Saturday, July 21, 2007

Let's hear it for libraries!

by Kathryn Miller Haines

Anyone out there? Oh, you’re all reading the book to the left, aren’t you?

Sounds like the perfect time to talk about a forbidden subject for a published writer. Ready for it?

I love libraries.

Yes, those places where people go to get books they don’t actually pay for. I’m surrounded by them at my day job (literally, since I work in one) and I’m a great devotee of the system. In fact, we even have a family member who started a library. My stepmother, Nancy, took her inheritance and instead of blowing it on fast cars and loose men (my father notwithstanding), created a library in Marion, Iowa. Her philanthropy rose out of her gratitude for the libraries she took her kids too when she was a poor single mother. While I didn’t know her then, I was also one of those kids, being taken by my own wonderful mother to our public library on hot Saturday afternoons where I’d eagerly peruse the stacks for the next great read to get me through the weekend.

Recently there was an article about how unfeasible libraries would be if someone were to propose the idea of a lending library in today’s political and business climate. It’s a mortifying thought that the system that Andrew Carnegie popularized by offering to create a library for any city that had a building that could be used for that purpose would be eradicated because our present culture doesn’t see the need for enterprises that are for people, not for profit.

It’s an easy idea to fall prey to. When I learned that a certain library had twenty holds on my book, my first reaction wasn’t, “Wow! People want to read my book!” but “Loosen the purse strings and buy your own damn copy, ya cheap skate.”

Fortunately, I got over myself two minutes later.

Part of the reason why I wanted to write this post was because I feel increasing shame admitting I am an active library user. There seems to be an assumption that if you're checking out books from libraries, you're not buying them and if you're not buying them, you're not supporting fellow writers and if you're not supporting fellow writers, why the heck should they support you?

Whew. I got tired typing that.

I’m a fast reader and so it makes sense good fiscal sense for me to check out things from a library. If I really want to read something, or it it’s by an author I know, I buy it because there’s one thing libraries don’t do well: creating ready access to new books (the supply never meets the demand, which is why we all bought our copies of Harry Potter and the Deathly Hollows, right?).

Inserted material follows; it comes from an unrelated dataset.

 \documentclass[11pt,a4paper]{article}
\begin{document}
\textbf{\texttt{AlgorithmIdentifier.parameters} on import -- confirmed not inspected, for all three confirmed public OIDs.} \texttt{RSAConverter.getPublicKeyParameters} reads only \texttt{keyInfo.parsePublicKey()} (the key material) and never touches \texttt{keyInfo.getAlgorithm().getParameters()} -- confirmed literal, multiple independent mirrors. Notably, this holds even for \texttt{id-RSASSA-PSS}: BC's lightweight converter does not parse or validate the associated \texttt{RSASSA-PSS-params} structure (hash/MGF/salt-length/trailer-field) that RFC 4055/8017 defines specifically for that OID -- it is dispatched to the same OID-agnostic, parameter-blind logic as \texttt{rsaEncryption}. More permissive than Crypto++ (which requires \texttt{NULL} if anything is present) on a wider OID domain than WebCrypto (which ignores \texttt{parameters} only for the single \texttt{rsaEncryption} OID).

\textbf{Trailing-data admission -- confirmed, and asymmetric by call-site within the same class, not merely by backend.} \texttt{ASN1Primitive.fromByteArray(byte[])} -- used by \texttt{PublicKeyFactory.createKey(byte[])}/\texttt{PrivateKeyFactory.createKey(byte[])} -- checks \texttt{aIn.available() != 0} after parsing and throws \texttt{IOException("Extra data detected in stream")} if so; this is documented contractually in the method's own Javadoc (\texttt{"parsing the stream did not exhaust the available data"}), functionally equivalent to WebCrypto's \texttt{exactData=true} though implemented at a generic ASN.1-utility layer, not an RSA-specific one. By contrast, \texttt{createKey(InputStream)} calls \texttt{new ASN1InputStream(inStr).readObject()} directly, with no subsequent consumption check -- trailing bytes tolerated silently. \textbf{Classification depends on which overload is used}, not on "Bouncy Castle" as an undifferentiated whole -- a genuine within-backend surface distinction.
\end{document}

For me, the library is the ultimate bookstore, only I get to take the books home to test drive. If I read something I like, I buy it for my sister, whose own village library in England is the size of of a drive-up photomat, or for my mother who's accumulated so many fines at public libraries in the state of Texas that legend has it an alarm will sound if she steps foot in one. And let's face it, when your writing requires a lot of research, you could quickly go broke buying obscure books like this gem that I'm currently pouring over.

So let’s hear it for libraries!

6 comments:

Gina said...

Hurray for libraries!

One of the great disappointments of my youth was when I realized that I'd never be able to read all the books in the Carnegie library. I've taken out hundreds of books over the years and barely made a dent.

Libraries are wonderful places to get those obscure books you'd never buy, or for those times in life when you can't afford to buy books. It's great just to be somewhere surrounded by books that you can look at without feeling pressured to buy (sorry, Mary Alice). As a former library worker myself (see my 1-13-07 blog), I also have to say that libraries are interesting places in which to work. Enjoy, Kathryn!

Tory said...

I love the feel of libraries. All that knowledge sitting there on the shelves!

I think it's not only the collectivism of libraries that doesn't fit with our times. I think our society tends to expect instant gratification, and libraries take time and energy to explore.

Joyce said...

I, too, love libraries. And bookstores. My first "real" job was as a clerk at the West End branch of the Carnegie Library and if I close my eyes, I can still remember the smell.

One of my favorite duties was repairing books--re-gluing the bindings and mending torn pages. To this day, I'm always tempted to do that myself when I check out a book that's "broken."

I love really old books, too. The first thing I look for at a flea market are old books (I started a collection of the early Nancy Drew books).

Cathy said...

Libraries do fulfull a need and keep the clutter down at home, although supporting our fellow writers is a priority, too. And think of all the trees we'll be saving.

I have to admit, bookstores have a different energy than libraries, a more shiny, exciting zing to them. Have I redeemed myself?

Nancy said...

Hey, hey, hold it! Libraries definitley serve a useful purpose for writers! Having my books in libraries helps spread that all-important word of mouth. And libraries buy an incredible number of my books. I don't resent any reader who picks up my books at the library. And reviews of my books in librarian-aimed publications like Library Journal further helps get my name in front of readers. As long as people are reading my stuff, I'm happy. Of course, I'm also hoping readers love my books so much that they rush out and buy a copy for themselves eventually, but until then, I'm happy my books are in circulation

spyscribbler said...

The people who poo-pah libraries, borrowing books, and giving them away, drive me crazy with guilt.

I spend every cent I can, plus a whole lot I shouldn't spend, buying books. I can't do more than that. I can't! I wish I could.